1990 1 2 3 4 5 6 7 8 9
2000 1 2 3 4 5 6 7 8 9

party poker

2001jun04. I’m desperate to take home one good thing about calling tire places all day and getting a massive tire-induced headache, and I think I’ve finally found it. It’s “cool” to be able to cut to the chase with a tire representative. I know, it’s not much. But to go from this: “Uhhhh, I’m looking for some tires???” to this: “Get me out the door with four Pirelli P400’s P175 70 R13” is something, I guess. [screws up eyes] “Look I talk in tire code Der HAW!” God what a nightmare tire buying is.

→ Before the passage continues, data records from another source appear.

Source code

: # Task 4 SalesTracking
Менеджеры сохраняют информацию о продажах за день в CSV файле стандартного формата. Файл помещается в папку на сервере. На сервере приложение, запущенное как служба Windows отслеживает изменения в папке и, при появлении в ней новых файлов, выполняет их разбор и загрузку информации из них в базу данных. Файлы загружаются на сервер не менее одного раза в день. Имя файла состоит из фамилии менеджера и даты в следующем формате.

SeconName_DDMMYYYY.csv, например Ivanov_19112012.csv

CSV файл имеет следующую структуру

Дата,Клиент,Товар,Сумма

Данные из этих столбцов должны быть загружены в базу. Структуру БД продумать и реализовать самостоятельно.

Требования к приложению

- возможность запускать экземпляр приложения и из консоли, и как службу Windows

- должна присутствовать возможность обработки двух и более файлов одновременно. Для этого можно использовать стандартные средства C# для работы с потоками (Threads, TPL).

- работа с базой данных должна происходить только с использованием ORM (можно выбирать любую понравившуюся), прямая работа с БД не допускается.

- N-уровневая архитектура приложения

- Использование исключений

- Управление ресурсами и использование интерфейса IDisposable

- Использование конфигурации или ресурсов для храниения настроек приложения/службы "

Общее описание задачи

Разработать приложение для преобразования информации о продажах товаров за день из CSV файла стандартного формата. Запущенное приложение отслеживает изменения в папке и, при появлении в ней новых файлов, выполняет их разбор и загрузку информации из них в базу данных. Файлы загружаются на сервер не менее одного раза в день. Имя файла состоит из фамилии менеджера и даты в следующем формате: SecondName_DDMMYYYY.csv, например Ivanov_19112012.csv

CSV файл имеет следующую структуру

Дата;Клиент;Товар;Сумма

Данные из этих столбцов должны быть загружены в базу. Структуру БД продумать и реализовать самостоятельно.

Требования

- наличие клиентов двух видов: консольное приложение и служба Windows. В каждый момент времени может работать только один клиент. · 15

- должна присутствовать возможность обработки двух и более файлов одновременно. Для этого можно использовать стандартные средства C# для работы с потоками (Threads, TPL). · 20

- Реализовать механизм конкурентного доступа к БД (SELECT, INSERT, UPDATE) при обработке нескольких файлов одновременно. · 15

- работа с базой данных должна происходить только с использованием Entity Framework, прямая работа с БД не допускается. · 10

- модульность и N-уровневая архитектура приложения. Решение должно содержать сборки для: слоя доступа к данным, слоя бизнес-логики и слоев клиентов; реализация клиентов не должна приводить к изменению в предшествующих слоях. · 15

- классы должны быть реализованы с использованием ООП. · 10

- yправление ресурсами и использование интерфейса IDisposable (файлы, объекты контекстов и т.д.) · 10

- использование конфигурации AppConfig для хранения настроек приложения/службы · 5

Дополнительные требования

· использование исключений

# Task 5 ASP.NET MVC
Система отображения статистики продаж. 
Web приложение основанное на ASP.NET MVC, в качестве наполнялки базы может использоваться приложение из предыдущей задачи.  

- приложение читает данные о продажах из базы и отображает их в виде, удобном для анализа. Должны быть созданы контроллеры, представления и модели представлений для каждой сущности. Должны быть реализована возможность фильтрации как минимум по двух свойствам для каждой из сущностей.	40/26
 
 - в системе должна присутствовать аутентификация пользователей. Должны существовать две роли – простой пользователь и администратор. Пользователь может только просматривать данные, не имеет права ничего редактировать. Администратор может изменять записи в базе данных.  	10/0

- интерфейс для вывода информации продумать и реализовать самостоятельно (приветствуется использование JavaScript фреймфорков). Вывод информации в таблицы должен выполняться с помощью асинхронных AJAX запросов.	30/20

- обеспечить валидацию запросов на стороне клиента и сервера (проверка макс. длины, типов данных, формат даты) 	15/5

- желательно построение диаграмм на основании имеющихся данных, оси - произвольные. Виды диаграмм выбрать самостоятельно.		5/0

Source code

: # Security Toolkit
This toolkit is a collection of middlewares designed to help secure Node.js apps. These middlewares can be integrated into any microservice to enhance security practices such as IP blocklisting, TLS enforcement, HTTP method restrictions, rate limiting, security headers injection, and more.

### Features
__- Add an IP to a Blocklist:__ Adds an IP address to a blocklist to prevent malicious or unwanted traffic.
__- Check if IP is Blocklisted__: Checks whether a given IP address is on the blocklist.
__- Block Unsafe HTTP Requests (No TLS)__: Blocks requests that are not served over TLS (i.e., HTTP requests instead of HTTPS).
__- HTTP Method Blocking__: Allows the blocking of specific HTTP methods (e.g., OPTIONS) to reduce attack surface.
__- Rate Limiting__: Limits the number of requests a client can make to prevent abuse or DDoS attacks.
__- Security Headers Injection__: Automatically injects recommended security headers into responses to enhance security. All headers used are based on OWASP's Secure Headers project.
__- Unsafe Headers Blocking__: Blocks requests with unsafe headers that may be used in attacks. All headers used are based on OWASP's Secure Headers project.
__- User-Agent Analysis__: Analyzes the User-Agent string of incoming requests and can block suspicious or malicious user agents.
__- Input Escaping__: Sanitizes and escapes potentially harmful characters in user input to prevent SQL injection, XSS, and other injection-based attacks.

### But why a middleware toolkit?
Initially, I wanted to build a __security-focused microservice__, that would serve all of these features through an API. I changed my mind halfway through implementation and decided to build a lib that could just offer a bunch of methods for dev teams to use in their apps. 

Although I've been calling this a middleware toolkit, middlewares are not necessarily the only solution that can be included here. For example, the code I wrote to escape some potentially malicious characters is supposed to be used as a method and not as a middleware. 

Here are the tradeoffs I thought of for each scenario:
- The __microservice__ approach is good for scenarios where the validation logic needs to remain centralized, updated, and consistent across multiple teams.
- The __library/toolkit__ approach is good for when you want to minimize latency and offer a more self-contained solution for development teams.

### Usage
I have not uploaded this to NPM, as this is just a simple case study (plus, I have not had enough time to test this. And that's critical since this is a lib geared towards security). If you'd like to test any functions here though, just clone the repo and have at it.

You start out thinking you’re going to cross-check every possible factor, but by the end of the day, you’d just be happy if you could get the approximate number of tires your car currently needs (4). Wear'em down with options, that’s the modern-day tire salesman’s motto. It’s like going to 31 Flavors. “Oh CHRIST, just give me the fucking fudge stripe radials already.” Your favorite tire comedian is also appearing at the Witchita Kansas Holiday Inn June 8th. Advance tickets two dollars.